A humanidade que não se iluda. Se não se abrir à Palavra que vem do alto mas não é exterior a ela, porque se fez carne, parecerá sempre como o tolo do Barão de Munchausen, que estando a afundar-se num pântano, salvou-se puxando-se a si mesmo pelos cabelos. Tolo e mentiroso.

3. Ouvir no dia de Natal o prólogo do Evangelho de S. João, para quem não foi à Missa do Galo ou à da Aurora, é capaz de gerar uma ligeira sensação de vazio. Onde está o relato do Natal? O Menino? Os anjos? Os pastores? Mas este é um dos textos mais belos do Novo Testamento, um hino, uma meditação escrita quando os cristãos já tinham dado um salto dos factos incertos (que Jesus nasceu, sem dúvida que nasceu; mas onde?) para os símbolos (a cidade de David é Belém, que quer dizer “casa do Pão”; se Jesus é o messias e pão da vida, só pode ter nascido em Belém) e dos símbolos para o sentido mais profundo da fé (na Páscoa da morte e ressurreição, Jesus revela-se como o Messias que sempre foi desde o nascimento e ainda antes do nascimento, porque quem é Deus é sempre Deus).
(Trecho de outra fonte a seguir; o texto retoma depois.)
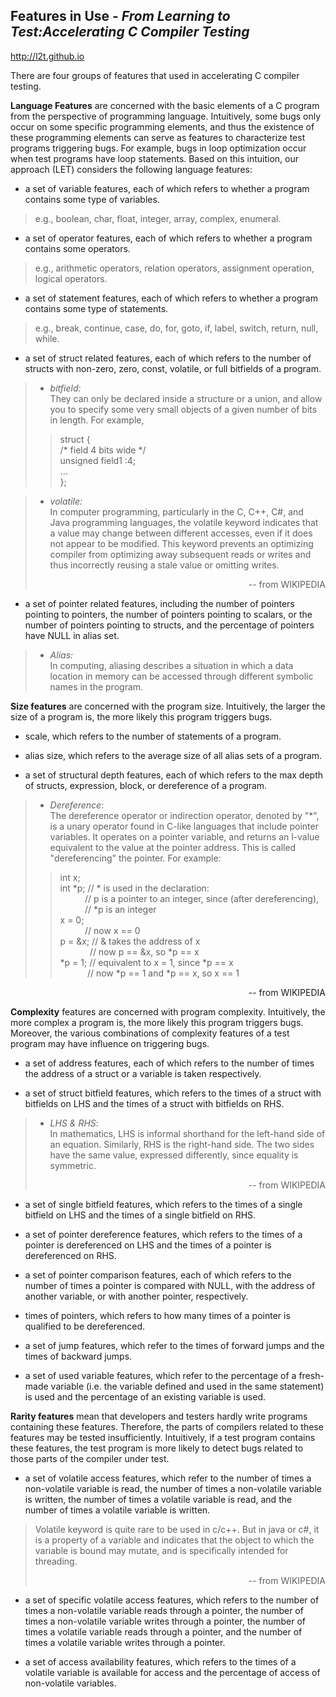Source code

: Features in Use - *From Learning to Test:Accelerating C Compiler Testing*
---
<http://l2t.github.io>     
   
There are four groups of features that used in accelerating C compiler testing.   

**Language Features** are concerned with the basic elements of a C program from the perspective of programming language. Intuitively, some bugs only occur on some specific programming elements, and thus the existence of these programming elements can serve as features to characterize test programs triggering bugs. For example, bugs in loop optimization occur when test programs have loop statements. Based on this intuition, our approach (LET) considers the following language features:

+ a set of variable features, each of which refers to whether a program contains some type of variables.
>e.g., boolean, char, float, integer, array, complex, enumeral.

+ a set of operator features, each of which refers to whether a program contains some operators.
>e.g., arithmetic operators, relation operators, assignment operation, logical operators.

+ a set of statement features, each of which refers to whether a program contains some type of statements.
>e.g., break, continue, case, do, for, goto, if, label, switch, return, null, while.

+ a set of struct related features, each of which refers to the number of structs with non-zero, zero, const, volatile, or full bitfields of a program.
>* *bitfield:*   
> They can only be declared inside a structure or a union, and allow you to specify some very small objects of a given number of bits in length. For example,
>>struct {   
      /* field 4 bits wide */   
      unsigned field1 :4;   
      ...   
      };   
      
 >* *volatile:*   
 >In computer programming, particularly in the C, C++, C#, and Java programming languages, the volatile keyword indicates that a value may change between different accesses, even if it does not appear to be modified. This keyword prevents an optimizing compiler from optimizing away subsequent reads or writes and thus incorrectly reusing a stale value or omitting writes.
 	<p style align="right">-- from WIKIPEDIA	</p>	

+  a set of pointer related features, including the number of pointers pointing to pointers, the number of pointers pointing to scalars, or the number of pointers pointing to structs, and the percentage of pointers have NULL in alias set.
>* *Alias:*   
> In computing, aliasing describes a situation in which a data location in memory can be accessed through different symbolic names in the program. 


**Size features** are concerned with the program size. Intuitively, the larger the size of a program is, the more likely this program triggers bugs.

+ scale, which refers to the number of statements of a program.

+ alias size, which refers to the average size of all alias sets of a program.

+ a set of structural depth features, each of which refers to the max depth of structs, expression, block, or dereference of a program.
>* *Dereference*:   
>The dereference operator or indirection operator, denoted by "*", is a unary operator found in C-like languages that include pointer variables. It operates on a pointer variable, and returns an l-value equivalent to the value at the pointer address. This is called "dereferencing" the pointer. For example:
>> int x;   
   int *p;  // * is used in the declaration:   
   &nbsp;&nbsp;&nbsp;&nbsp;&nbsp;&nbsp;&nbsp;&nbsp;&nbsp;         // p is a pointer to an integer, since (after dereferencing),   
   &nbsp;&nbsp;&nbsp;&nbsp;&nbsp;&nbsp;&nbsp;&nbsp;&nbsp;         // *p is an integer   
   x = 0;   
   &nbsp;&nbsp;&nbsp;&nbsp;&nbsp;&nbsp;&nbsp;&nbsp;&nbsp; // now x == 0   
   p = &x;  // & takes the address of x   
   &nbsp;&nbsp;&nbsp;&nbsp;&nbsp;&nbsp;&nbsp;&nbsp;&nbsp; &nbsp;&nbsp;// now p == &x, so *p == x   
   *p = 1;  // equivalent to x = 1, since *p == x   
   &nbsp;&nbsp;&nbsp;&nbsp;&nbsp;&nbsp;&nbsp;&nbsp;&nbsp;&nbsp;&nbsp;// now *p == 1 and *p == x, so x == 1   
   <p style align="right">-- from WIKIPEDIA	</p>

**Complexity** features are concerned with program complexity. Intuitively, the more complex a program is, the more likely this program triggers bugs. Moreover, the various combinations of complexity features of a test program may have influence on triggering bugs. 

+ a set of address features, each of which refers to the number of times the address of a struct or a variable is taken respectively.

+ a set of struct bitfield features, which refers to the times of a struct with bitfields on LHS and the times of a struct with bitfields on RHS.
>* *LHS & RHS*:   
>In mathematics, LHS is informal shorthand for the left-hand side of an equation. Similarly, RHS is the right-hand side. The two sides have the same value, expressed differently, since equality is symmetric. 
><p style align="right">-- from WIKIPEDIA	</p>	

+ a set of single bitfield features, which refers to the times of a single bitfield on LHS and the times of a single bitfield on RHS.

+ a set of pointer dereference features, which refers to the times of a pointer is dereferenced on LHS and the times of a pointer is dereferenced on RHS.

+ a set of pointer comparison features, each of which refers to the number of times a pointer is compared with NULL, with the address of another variable, or with another pointer, respectively.

+ times of pointers, which refers to how many times of a pointer is qualified to be dereferenced.

+ a set of jump features, which refer to the times of forward jumps and the times of backward jumps.

+ a set of used variable features, which refer to the percentage of a fresh-made variable (i.e. the variable defined and used in the same statement) is used and the percentage of an existing variable is used.

**Rarity features** mean that developers and testers hardly write programs containing these features. Therefore, the parts of compilers related to these features may be tested insufficiently. Intuitively, if a test program contains these features, the test program is more likely to detect bugs related to those parts of the compiler under test.

+ a set of volatile access features, which refer to the number of times a non-volatile variable is read, the number of times a non-volatile variable is written, the number of times a volatile variable is read, and the number of times a volatile variable is written.
> Volatile keyword is quite rare to be used in c/c++. But in java or c#, it is a property of a variable and indicates that the object to which the variable is bound may mutate, and is specifically intended for threading.
> <p style align="right">-- from WIKIPEDIA	</p>	

+ a set of specific volatile access features, which refers to the number of times a non-volatile variable reads through a pointer, the number of times a non-volatile variable writes through a pointer, the number of times a volatile variable reads through a pointer, and the number of times a volatile variable writes through a pointer.

+ a set of access availability features, which refers to the times of a volatile variable is available for access and the percentage of access of non-volatile variables.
O Evangelho de João olha para Jesus de outra maneira. Se os três sinópticos como que são uma subida para chegar à conclusão de que Jesus é o Cristo-Deus, com João o percurso é inverso: o Verbo, que desde sempre esteve com Deus, desce à humanidade. É comunicação de Deus.

Este é o Evangelho para quem já percebeu que em Jesus o mensageiro e a mensagem coincidem porque é o Verbo de Deus. Quando o dedo aponta, não somos tolos se olharmos para o dedo e dermos com o dedo de Jesus. Ele é a última e definitiva mensagem. Não é o dedo que aponta, mas a mão estendida do encontro de Deus com a humanidade.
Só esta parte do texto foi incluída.